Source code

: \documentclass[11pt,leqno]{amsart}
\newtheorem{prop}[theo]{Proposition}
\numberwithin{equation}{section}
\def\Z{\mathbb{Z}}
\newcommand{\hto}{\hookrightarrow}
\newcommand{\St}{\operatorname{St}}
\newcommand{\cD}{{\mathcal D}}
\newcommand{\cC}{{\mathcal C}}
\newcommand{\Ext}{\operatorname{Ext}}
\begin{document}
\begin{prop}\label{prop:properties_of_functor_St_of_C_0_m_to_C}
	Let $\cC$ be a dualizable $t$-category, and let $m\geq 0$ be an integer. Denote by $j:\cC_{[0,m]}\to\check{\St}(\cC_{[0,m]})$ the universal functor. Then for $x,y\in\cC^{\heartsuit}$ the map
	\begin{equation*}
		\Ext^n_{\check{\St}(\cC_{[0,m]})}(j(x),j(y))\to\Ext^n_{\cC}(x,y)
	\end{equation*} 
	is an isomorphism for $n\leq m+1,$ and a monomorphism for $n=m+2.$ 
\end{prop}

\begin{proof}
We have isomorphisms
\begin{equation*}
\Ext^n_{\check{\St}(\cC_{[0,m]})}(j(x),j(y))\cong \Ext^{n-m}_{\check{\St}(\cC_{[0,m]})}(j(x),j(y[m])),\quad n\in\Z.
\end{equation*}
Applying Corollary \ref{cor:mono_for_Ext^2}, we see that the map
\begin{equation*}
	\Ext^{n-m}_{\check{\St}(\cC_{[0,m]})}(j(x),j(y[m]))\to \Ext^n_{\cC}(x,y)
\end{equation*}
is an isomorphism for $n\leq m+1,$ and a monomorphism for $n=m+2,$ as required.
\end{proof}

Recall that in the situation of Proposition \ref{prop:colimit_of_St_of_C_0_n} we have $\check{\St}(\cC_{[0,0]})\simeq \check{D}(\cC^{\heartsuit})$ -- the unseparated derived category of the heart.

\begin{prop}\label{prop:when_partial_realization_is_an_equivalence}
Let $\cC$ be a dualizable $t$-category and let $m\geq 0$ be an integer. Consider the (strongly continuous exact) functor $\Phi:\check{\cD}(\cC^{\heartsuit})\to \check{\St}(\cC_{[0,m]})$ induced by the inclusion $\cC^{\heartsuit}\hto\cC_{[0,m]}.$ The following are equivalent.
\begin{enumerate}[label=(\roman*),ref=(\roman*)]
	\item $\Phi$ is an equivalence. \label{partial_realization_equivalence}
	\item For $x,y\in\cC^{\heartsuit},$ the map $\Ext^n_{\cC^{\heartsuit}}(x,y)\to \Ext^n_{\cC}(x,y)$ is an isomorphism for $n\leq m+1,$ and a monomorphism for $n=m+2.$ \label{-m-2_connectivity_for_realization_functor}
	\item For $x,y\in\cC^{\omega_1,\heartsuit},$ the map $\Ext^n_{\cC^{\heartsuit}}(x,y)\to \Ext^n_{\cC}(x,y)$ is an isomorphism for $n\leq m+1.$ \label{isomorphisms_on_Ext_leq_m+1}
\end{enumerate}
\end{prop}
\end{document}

○ ○ ○ ○

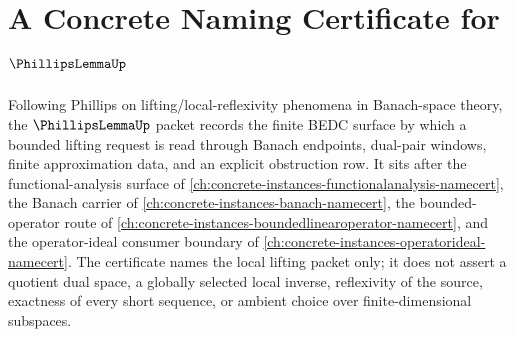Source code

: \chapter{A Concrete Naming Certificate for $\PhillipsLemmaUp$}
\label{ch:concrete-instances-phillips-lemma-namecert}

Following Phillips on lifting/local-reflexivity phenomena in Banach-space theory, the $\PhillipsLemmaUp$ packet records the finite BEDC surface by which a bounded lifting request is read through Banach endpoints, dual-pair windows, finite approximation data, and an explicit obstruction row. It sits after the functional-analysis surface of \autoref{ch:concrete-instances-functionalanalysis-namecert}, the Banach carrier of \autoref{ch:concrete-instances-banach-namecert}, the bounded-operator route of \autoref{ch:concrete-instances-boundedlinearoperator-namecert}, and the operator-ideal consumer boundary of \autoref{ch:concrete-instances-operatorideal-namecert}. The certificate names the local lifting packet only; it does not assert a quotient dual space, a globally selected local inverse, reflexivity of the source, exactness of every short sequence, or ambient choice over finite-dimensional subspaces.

○ ○ ○ ○

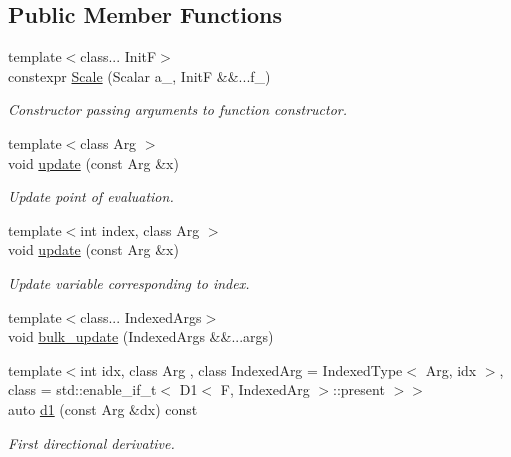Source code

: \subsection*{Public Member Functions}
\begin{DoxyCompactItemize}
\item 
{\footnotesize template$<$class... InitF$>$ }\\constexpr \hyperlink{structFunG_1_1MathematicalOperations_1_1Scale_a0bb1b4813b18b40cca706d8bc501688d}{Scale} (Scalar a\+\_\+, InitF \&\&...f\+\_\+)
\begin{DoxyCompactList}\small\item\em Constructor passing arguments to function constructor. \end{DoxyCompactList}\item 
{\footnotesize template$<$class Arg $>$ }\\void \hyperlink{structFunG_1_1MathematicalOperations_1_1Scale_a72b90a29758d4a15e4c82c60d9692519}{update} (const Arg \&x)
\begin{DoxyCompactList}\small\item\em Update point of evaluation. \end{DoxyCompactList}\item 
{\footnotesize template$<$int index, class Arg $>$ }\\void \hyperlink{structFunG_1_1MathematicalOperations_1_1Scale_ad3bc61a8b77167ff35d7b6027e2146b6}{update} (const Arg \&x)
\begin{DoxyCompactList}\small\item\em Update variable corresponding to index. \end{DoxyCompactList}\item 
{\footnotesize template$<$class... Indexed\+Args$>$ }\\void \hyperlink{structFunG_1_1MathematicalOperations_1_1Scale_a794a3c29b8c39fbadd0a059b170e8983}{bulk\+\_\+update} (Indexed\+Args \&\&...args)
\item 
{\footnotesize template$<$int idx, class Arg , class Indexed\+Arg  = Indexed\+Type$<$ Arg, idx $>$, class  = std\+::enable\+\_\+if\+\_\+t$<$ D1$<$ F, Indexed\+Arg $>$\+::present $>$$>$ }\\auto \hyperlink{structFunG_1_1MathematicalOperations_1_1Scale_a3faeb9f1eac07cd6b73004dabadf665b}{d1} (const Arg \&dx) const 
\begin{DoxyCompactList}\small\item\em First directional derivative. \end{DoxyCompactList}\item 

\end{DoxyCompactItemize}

○ ○ ○ ○

Work required:
Note each line of the material holding "equation" and copy it out.

Solution for this problem:
\numberwithin{equation}{section}
	\begin{equation*}
	\end{equation*} 
\begin{equation*}
\end{equation*}
\begin{equation*}
\end{equation*}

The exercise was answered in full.